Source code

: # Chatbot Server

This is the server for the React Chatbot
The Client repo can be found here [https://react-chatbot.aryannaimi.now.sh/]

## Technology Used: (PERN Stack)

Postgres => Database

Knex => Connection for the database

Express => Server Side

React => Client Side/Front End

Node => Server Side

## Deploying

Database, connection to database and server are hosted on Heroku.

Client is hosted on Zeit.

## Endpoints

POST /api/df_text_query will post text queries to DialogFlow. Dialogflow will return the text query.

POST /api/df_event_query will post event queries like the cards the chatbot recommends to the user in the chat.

────────────────────────────────────────

For this exercise, restate each of the entries without any deviation.

Output below —
Source code

: # Chatbot Server

This is the server for the React Chatbot
The Client repo can be found here [https://react-chatbot.aryannaimi.now.sh/]

## Technology Used: (PERN Stack)

Postgres => Database

Knex => Connection for the database

Express => Server Side

React => Client Side/Front End

Node => Server Side

## Deploying

Database, connection to database and server are hosted on Heroku.

Client is hosted on Zeit.

## Endpoints

POST /api/df_text_query will post text queries to DialogFlow. Dialogflow will return the text query.

POST /api/df_event_query will post event queries like the cards the chatbot recommends to the user in the chat.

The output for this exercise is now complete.